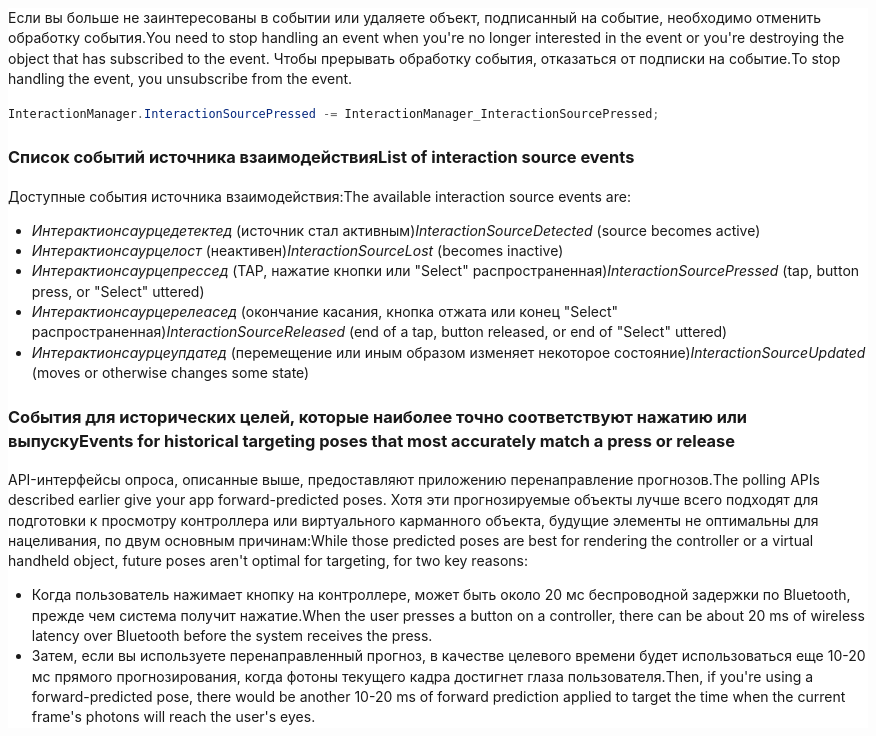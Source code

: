 <span data-ttu-id="3b11d-341">Если вы больше не заинтересованы в событии или удаляете объект, подписанный на событие, необходимо отменить обработку события.</span><span class="sxs-lookup"><span data-stu-id="3b11d-341">You need to stop handling an event when you're no longer interested in the event or you're destroying the object that has subscribed to the event.</span></span> <span data-ttu-id="3b11d-342">Чтобы прерывать обработку события, отказаться от подписки на событие.</span><span class="sxs-lookup"><span data-stu-id="3b11d-342">To stop handling the event, you unsubscribe from the event.</span></span>

```cs
InteractionManager.InteractionSourcePressed -= InteractionManager_InteractionSourcePressed;
```

### <a name="list-of-interaction-source-events"></a><span data-ttu-id="3b11d-343">Список событий источника взаимодействия</span><span class="sxs-lookup"><span data-stu-id="3b11d-343">List of interaction source events</span></span>

<span data-ttu-id="3b11d-344">Доступные события источника взаимодействия:</span><span class="sxs-lookup"><span data-stu-id="3b11d-344">The available interaction source events are:</span></span>
* <span data-ttu-id="3b11d-345">*Интерактионсаурцедетектед* (источник стал активным)</span><span class="sxs-lookup"><span data-stu-id="3b11d-345">*InteractionSourceDetected* (source becomes active)</span></span>
* <span data-ttu-id="3b11d-346">*Интерактионсаурцелост* (неактивен)</span><span class="sxs-lookup"><span data-stu-id="3b11d-346">*InteractionSourceLost* (becomes inactive)</span></span>
* <span data-ttu-id="3b11d-347">*Интерактионсаурцепрессед* (TAP, нажатие кнопки или "Select" распространенная)</span><span class="sxs-lookup"><span data-stu-id="3b11d-347">*InteractionSourcePressed* (tap, button press, or "Select" uttered)</span></span>
* <span data-ttu-id="3b11d-348">*Интерактионсаурцерелеасед* (окончание касания, кнопка отжата или конец "Select" распространенная)</span><span class="sxs-lookup"><span data-stu-id="3b11d-348">*InteractionSourceReleased* (end of a tap, button released, or end of "Select" uttered)</span></span>
* <span data-ttu-id="3b11d-349">*Интерактионсаурцеупдатед* (перемещение или иным образом изменяет некоторое состояние)</span><span class="sxs-lookup"><span data-stu-id="3b11d-349">*InteractionSourceUpdated* (moves or otherwise changes some state)</span></span>

### <a name="events-for-historical-targeting-poses-that-most-accurately-match-a-press-or-release"></a><span data-ttu-id="3b11d-350">События для исторических целей, которые наиболее точно соответствуют нажатию или выпуску</span><span class="sxs-lookup"><span data-stu-id="3b11d-350">Events for historical targeting poses that most accurately match a press or release</span></span>

<span data-ttu-id="3b11d-351">API-интерфейсы опроса, описанные выше, предоставляют приложению перенаправление прогнозов.</span><span class="sxs-lookup"><span data-stu-id="3b11d-351">The polling APIs described earlier give your app forward-predicted poses.</span></span>  <span data-ttu-id="3b11d-352">Хотя эти прогнозируемые объекты лучше всего подходят для подготовки к просмотру контроллера или виртуального карманного объекта, будущие элементы не оптимальны для нацеливания, по двум основным причинам:</span><span class="sxs-lookup"><span data-stu-id="3b11d-352">While those predicted poses are best for rendering the controller or a virtual handheld object, future poses aren't optimal for targeting, for two key reasons:</span></span>
* <span data-ttu-id="3b11d-353">Когда пользователь нажимает кнопку на контроллере, может быть около 20 мс беспроводной задержки по Bluetooth, прежде чем система получит нажатие.</span><span class="sxs-lookup"><span data-stu-id="3b11d-353">When the user presses a button on a controller, there can be about 20 ms of wireless latency over Bluetooth before the system receives the press.</span></span>
* <span data-ttu-id="3b11d-354">Затем, если вы используете перенаправленный прогноз, в качестве целевого времени будет использоваться еще 10-20 мс прямого прогнозирования, когда фотоны текущего кадра достигнет глаза пользователя.</span><span class="sxs-lookup"><span data-stu-id="3b11d-354">Then, if you're using a forward-predicted pose, there would be another 10-20 ms of forward prediction applied to target the time when the current frame's photons will reach the user's eyes.</span></span>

══════════════════════════════

Your instructions: Check every line of the records above for the string "targeting". Copy those that hold it.

Task response:
### <a name="events-for-historical-targeting-poses-that-most-accurately-match-a-press-or-release"></a><span data-ttu-id="3b11d-350">События для исторических целей, которые наиболее точно соответствуют нажатию или выпуску</span><span class="sxs-lookup"><span data-stu-id="3b11d-350">Events for historical targeting poses that most accurately match a press or release</span></span>
<span data-ttu-id="3b11d-351">API-интерфейсы опроса, описанные выше, предоставляют приложению перенаправление прогнозов.</span><span class="sxs-lookup"><span data-stu-id="3b11d-351">The polling APIs described earlier give your app forward-predicted poses.</span></span>  <span data-ttu-id="3b11d-352">Хотя эти прогнозируемые объекты лучше всего подходят для подготовки к просмотру контроллера или виртуального карманного объекта, будущие элементы не оптимальны для нацеливания, по двум основным причинам:</span><span class="sxs-lookup"><span data-stu-id="3b11d-352">While those predicted poses are best for rendering the controller or a virtual handheld object, future poses aren't optimal for targeting, for two key reasons:</span></span>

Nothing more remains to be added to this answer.